*Task prompt*
From the records below, determine the number of lines containing "tuotteita". Output that number alone.
Top of Data
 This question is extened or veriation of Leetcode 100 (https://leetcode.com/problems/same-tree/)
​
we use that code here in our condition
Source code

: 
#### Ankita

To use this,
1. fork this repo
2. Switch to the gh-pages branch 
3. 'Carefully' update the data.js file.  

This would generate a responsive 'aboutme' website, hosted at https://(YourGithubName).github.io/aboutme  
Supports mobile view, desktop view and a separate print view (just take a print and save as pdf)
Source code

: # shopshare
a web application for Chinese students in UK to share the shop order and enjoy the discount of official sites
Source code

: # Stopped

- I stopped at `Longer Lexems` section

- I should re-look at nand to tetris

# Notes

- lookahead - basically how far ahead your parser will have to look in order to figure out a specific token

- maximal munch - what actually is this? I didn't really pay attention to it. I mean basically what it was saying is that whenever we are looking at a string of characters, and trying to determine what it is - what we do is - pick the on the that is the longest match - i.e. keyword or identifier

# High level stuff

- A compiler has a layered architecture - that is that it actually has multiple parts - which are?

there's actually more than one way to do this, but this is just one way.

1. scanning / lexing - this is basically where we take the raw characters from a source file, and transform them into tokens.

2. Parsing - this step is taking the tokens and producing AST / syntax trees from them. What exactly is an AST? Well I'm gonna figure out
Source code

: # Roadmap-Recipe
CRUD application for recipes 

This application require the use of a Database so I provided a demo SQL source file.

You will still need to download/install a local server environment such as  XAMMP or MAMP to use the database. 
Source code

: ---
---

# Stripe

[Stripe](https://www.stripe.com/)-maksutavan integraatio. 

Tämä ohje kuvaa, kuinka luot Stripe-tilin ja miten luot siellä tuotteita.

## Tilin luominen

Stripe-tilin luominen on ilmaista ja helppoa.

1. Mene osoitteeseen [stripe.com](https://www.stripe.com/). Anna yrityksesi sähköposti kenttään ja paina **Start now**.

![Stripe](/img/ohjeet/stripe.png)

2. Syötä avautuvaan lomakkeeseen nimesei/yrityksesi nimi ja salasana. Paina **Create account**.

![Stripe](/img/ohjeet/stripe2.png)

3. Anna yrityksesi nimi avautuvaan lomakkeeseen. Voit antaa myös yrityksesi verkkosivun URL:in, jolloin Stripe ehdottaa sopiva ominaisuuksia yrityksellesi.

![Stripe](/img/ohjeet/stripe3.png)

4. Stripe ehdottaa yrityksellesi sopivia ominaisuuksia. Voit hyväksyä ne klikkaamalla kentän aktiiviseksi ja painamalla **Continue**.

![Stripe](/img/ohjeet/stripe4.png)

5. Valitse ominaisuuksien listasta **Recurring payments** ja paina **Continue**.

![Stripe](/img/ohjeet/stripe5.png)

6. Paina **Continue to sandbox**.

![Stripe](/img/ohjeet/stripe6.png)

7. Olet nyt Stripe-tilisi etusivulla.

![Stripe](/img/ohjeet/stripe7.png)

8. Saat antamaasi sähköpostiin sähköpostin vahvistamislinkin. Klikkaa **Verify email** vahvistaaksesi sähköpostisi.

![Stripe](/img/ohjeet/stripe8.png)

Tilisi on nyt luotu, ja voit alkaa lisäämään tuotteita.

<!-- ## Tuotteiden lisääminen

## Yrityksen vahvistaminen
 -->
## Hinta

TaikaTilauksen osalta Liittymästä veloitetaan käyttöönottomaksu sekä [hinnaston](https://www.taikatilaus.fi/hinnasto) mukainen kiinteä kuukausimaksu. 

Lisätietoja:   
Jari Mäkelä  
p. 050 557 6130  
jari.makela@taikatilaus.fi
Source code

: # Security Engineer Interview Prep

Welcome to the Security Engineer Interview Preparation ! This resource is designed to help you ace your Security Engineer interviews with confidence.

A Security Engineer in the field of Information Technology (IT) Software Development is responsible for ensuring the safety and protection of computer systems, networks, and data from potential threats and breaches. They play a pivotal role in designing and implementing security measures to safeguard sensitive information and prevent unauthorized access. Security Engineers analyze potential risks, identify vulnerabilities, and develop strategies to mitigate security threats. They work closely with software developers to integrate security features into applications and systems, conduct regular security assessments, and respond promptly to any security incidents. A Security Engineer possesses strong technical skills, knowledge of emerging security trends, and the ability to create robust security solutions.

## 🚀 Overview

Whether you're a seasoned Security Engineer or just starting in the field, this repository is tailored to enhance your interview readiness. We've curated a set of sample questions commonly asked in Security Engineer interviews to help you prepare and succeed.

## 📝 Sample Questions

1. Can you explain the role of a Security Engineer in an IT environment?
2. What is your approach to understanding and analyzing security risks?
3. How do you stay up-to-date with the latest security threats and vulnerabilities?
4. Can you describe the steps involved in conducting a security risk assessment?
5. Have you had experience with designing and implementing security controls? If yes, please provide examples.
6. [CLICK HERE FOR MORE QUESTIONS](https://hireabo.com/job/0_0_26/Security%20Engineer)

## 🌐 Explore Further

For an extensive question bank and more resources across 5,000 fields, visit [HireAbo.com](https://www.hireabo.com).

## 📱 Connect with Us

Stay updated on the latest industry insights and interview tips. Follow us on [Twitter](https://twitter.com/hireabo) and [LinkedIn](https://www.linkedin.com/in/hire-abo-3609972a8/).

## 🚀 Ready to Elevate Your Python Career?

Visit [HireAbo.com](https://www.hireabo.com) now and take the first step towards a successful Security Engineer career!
Bottom of Data
*Finished exercise*
2